Because the law has been obstructed, tribunals conducted by businesses themselves (World Bank, International Monetary Fund, and World Trade Organisation), and many politicians have been bought off: who is there left to turn to? Anyone? As a backlash to this situation many environmental supporters have become protesters. They are protesting against a system that has become corrupt and unfit for purpose. Yet if we think holistically, the people trying to conserve our Earth and to live sustainably should be our leaders ~ this should be our normal behaviour, not some radical stance.
Ecuador’s FM Ricardo Patino ? http://rt.com/op-edge/199312-ecuador-patino-transnational-misconduct/
One important undertaking for the Biodiversity Alliance is to promote and implement the creation of an International Environmental Criminal Court (IECC). Some good court systems do exist, but have inherent limitations. The International Criminal Court at The Hague is a good arrangement, but it doesn’t yet deal with environmental crime, and only States can initiate a proceeding. That is unhelpful if an individual person, area or town has suffered from corporate irresponsibility (e.g. Bhopal (dioxins), or Fukushima (radiation contamination). Who is there to ask for Justice?

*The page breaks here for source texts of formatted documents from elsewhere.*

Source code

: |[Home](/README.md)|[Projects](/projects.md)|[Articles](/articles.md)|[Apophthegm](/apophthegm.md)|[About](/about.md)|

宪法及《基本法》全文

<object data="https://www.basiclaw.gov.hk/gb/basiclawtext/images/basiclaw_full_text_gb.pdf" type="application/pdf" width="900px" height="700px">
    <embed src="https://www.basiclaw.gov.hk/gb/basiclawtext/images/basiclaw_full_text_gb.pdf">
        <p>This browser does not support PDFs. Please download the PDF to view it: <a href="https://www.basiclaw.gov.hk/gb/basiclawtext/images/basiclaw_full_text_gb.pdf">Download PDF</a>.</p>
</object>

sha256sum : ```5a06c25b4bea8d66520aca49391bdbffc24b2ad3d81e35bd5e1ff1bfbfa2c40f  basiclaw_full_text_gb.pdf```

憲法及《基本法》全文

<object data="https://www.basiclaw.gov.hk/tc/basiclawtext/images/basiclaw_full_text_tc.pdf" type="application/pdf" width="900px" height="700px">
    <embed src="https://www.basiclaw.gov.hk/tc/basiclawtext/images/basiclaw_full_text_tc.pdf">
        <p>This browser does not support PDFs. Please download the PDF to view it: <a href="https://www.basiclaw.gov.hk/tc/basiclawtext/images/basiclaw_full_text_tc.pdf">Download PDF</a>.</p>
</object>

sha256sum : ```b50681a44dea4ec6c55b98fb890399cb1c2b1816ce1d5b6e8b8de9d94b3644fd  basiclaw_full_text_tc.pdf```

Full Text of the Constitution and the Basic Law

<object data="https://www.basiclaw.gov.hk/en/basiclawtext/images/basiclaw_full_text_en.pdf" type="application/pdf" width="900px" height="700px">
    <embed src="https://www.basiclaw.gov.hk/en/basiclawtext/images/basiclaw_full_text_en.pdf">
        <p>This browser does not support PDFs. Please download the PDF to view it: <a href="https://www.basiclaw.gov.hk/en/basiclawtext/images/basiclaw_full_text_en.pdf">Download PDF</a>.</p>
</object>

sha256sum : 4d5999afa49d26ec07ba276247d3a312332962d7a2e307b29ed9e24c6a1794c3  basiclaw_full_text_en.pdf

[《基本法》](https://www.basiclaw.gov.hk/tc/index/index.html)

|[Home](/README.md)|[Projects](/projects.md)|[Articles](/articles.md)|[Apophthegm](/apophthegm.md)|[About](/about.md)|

The United Nations, which is the only forum where any country can be represented, also ought to take serious measures against planetary crimes, but all too often it gets hijacked by those countries who make substantial profits from such disasters. In other words the ‘vested interests’ manipulate or veto any legislation that would undermine their ability to make a profit. They use all manner of excuses (e.g. a war on terror to keep our world safe) to suit their very limited national political agendas; meanwhile the rest of the world suffers. The UN Charter of Human Rights should include environmental well-being as a fundamental human right. In other words every person on Earth has an equal right to breathe unpolluted air, to have abundant and wholesome food, and clean drinking water. They should each be able to live in peace, to educate their children, and to work tirelessly at leaving increased natural resources for their future generations, rather than leaving them nothing.
The European Court of Justice (Strasbourg?) underpins the European Charter of Human Rights, and should be serving the inhabitants of the 28 EU countries. Politics gets in the way here too. Britain’s Westminster Parliament now seeks to leave the ECHR, as it causes London some difficulties in corporate profit-making; in other words vested interests are at play here too.
We can see that there is a need for an IECC. A place where anyone in the world can go to for Justice. Some might say that such a venture is impossible, but that is no reason to not even try. How could such a court be binding on nations or corporates? One approach would be that those countries who join the IECC mechanism stop trading with the perpetrators of environmental crime. Because it is mostly profit-making or war that is destroying much of our planet: if the IECC nations close their markets to the despoilers, then things might change for planetary benefit. The way an IECC could work is for one or more countries to host the court (e.g. New Zealand, Iceland, or Scotland) and then other supportive nations join in. The Judges would be from different countries to reflect its global nature. Any case could be heard.